2009/6/17 Daniel Pope <mauve@...1559...>:
I used some software once that had these, though I can't remember the name of it. SomethingDraw I think. In that your paths were either/or - you would use either a bezier tool, or a quadratic tool, or an elliptical segment tool.
This is wrong. We can have any of those segments in any path: SVG allows to mix them freely. Not to mention it would be very confusing, because we would now have several modes of the node tool, and modes are bad. I didn't think about drawing such paths yet - for now it's sufficient if we can change the type of a segment to either quad or arc and edit it.
Now actual UI ideas. For quadratic beziers, it's rather easy: we have something like two cubic bezier handles glues together. It's a bit harder for elliptical arcs. The ellipse-fitting toy from 2geom uses three points on the arc, but it's hard to get the shape you want with this kind of control. The ellipse tool uses the bounding rectangle, but this approach doesn't make much sense for paths when the ends of the arc are fixed. Here are my initial ideas:
a) Ellipse's major and minor axis end with handles. Dragging on one of the handles would leave the second handle of the same axis in place and update the handles of the other axis appropriately. Unwieldy for shallow arcs.

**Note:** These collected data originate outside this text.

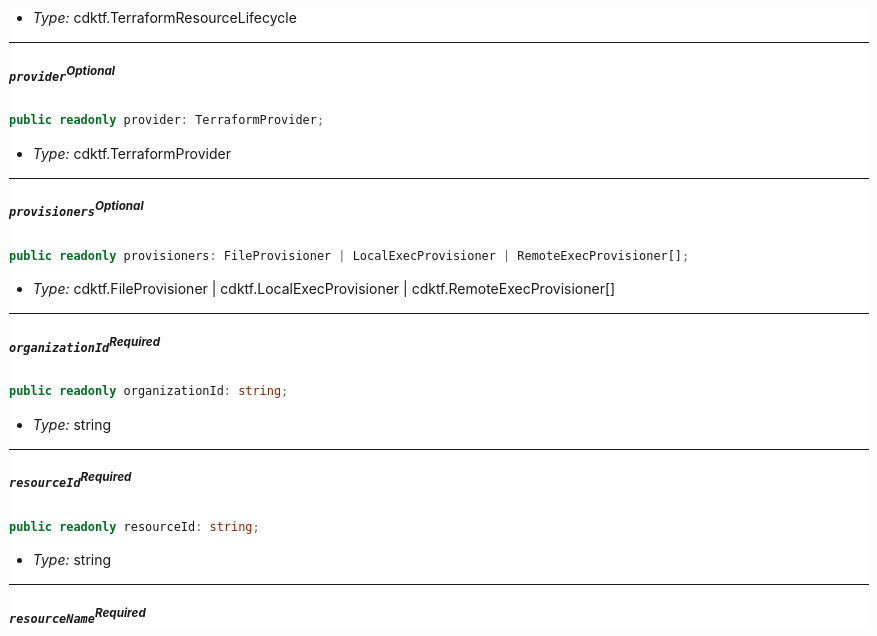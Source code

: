- *Type:* cdktf.TerraformResourceLifecycle

---

##### `provider`<sup>Optional</sup> <a name="provider" id="@cdktf/provider-hcp.vaultSecretsIntegrationConfluent.VaultSecretsIntegrationConfluent.property.provider"></a>

```typescript
public readonly provider: TerraformProvider;
```

- *Type:* cdktf.TerraformProvider

---

##### `provisioners`<sup>Optional</sup> <a name="provisioners" id="@cdktf/provider-hcp.vaultSecretsIntegrationConfluent.VaultSecretsIntegrationConfluent.property.provisioners"></a>

```typescript
public readonly provisioners: FileProvisioner | LocalExecProvisioner | RemoteExecProvisioner[];
```

- *Type:* cdktf.FileProvisioner | cdktf.LocalExecProvisioner | cdktf.RemoteExecProvisioner[]

---

##### `organizationId`<sup>Required</sup> <a name="organizationId" id="@cdktf/provider-hcp.vaultSecretsIntegrationConfluent.VaultSecretsIntegrationConfluent.property.organizationId"></a>

```typescript
public readonly organizationId: string;
```

- *Type:* string

---

##### `resourceId`<sup>Required</sup> <a name="resourceId" id="@cdktf/provider-hcp.vaultSecretsIntegrationConfluent.VaultSecretsIntegrationConfluent.property.resourceId"></a>

```typescript
public readonly resourceId: string;
```

- *Type:* string

---

##### `resourceName`<sup>Required</sup> <a name="resourceName" id="@cdktf/provider-hcp.vaultSecretsIntegrationConfluent.VaultSecretsIntegrationConfluent.property.resourceName"></a>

b) Draw the entire ellipse as a helper path, allow dragging any part of it and do the "expected thing". Not very precise, unwieldy for shallow arcs.
c) Use the ellipse's foci and a point on the arc as handles. Dragging any of the handles would have to change the position of at least one other handle, so they wouldn't be independent, unwieldy for shallow arcs.
d) Use a point on the arc with one handle which specifies the direction of the normal at that point. The point would be independent, but there would be keys to drag the point along the arc without changing the shape with the tangent point following. Pros: can edit very shallow arcs with ease. Cons: might not work well for arcs larger than 180 degrees, I don't know how to do this mathemathically :), not sure about interaction with smooth and symmetric nodes.